ApparelMarch 3, 2016

Nike takes a new approach to design with its latest golf shirts

When you think golf apparel and innovation, the current conversation usually veers towards the use of performance fabrics that provide an assortment of playing benefits—moisture wicking, breathability, comfort and more. With the introduction of the company’s MM Fly Polo golf shirts, Nike designers addressed this aspect—utilizing their Dri-Fit technology—but went a step farther by rethinking the shape and design of the top itself.

It’s been more than a decade—dating back to when the mock turtleneck gained traction—since anyone in the apparel industry has made an effort to reinterpret the collar treatment with the golf shirt’s silhouette. This time, Nike has introduced three types of alternative treatment to the standard design.

The Nike MM Fly Blade harkens back to 1970s basketball warm-ups with a tapered, ribbed collar design.

Rory McIlroy has already begun wearing the shirt and will be making it a part of his golf wardrobe throughout the season. “I wanted a great fitting polo,” McIlroy said. “I wanted something I could pull on at the beginning of my round and not think about again until after the last putt.”

The MM Fly Roll has a similar low-profile design that modernizes the traditional shawl collar.

The MM Framing Commander has a more traditional polo-shirt look, but is built with what menswears industry veterans would refer to as a cut, make and trim collar, where the same material in the body of the shirt is also used for the collar.

In addition to the varying collars, Nike is offering the shirts in standard fit and more modern, slimmer versions to suit golfers’ varying tastes. The latter design has a more tailored fit through the crest, shorter sleeves and a trimmer taper.
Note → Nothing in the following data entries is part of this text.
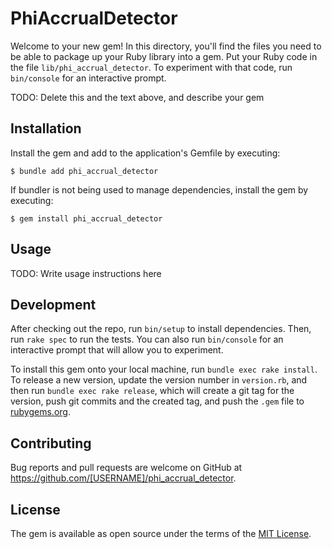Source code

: # PhiAccrualDetector

Welcome to your new gem! In this directory, you'll find the files you need to be able to package up your Ruby library into a gem. Put your Ruby code in the file `lib/phi_accrual_detector`. To experiment with that code, run `bin/console` for an interactive prompt.

TODO: Delete this and the text above, and describe your gem

## Installation

Install the gem and add to the application's Gemfile by executing:

    $ bundle add phi_accrual_detector

If bundler is not being used to manage dependencies, install the gem by executing:

    $ gem install phi_accrual_detector

## Usage

TODO: Write usage instructions here

## Development

After checking out the repo, run `bin/setup` to install dependencies. Then, run `rake spec` to run the tests. You can also run `bin/console` for an interactive prompt that will allow you to experiment.

To install this gem onto your local machine, run `bundle exec rake install`. To release a new version, update the version number in `version.rb`, and then run `bundle exec rake release`, which will create a git tag for the version, push git commits and the created tag, and push the `.gem` file to [rubygems.org](https://rubygems.org).

## Contributing

Bug reports and pull requests are welcome on GitHub at https://github.com/[USERNAME]/phi_accrual_detector.

## License

The gem is available as open source under the terms of the [MIT License](https://opensource.org/licenses/MIT).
In both cases, the priority on creating a look that works both on and off the course is clear.

“Anytime I can have my off-course style blend in with my on course style, it’s a big thing for me,” said Nike Tour staffer Thorbjørn Olesen. “The clothes we wear on the course almost become an expression of our personality.”

In speaking recently with Paul Casey, another Nike staff player, about the line, he noted that while the collars offer an interesting new aesthetic, they’re more than merely eye candy.

“The thing about [the line] is that everything that’s been added enhances the overall performance characteristics of the product,” Casey said. “It takes the new product and moves it a step forward performance-wise.”

The retail prices for all three offerings will be around $90.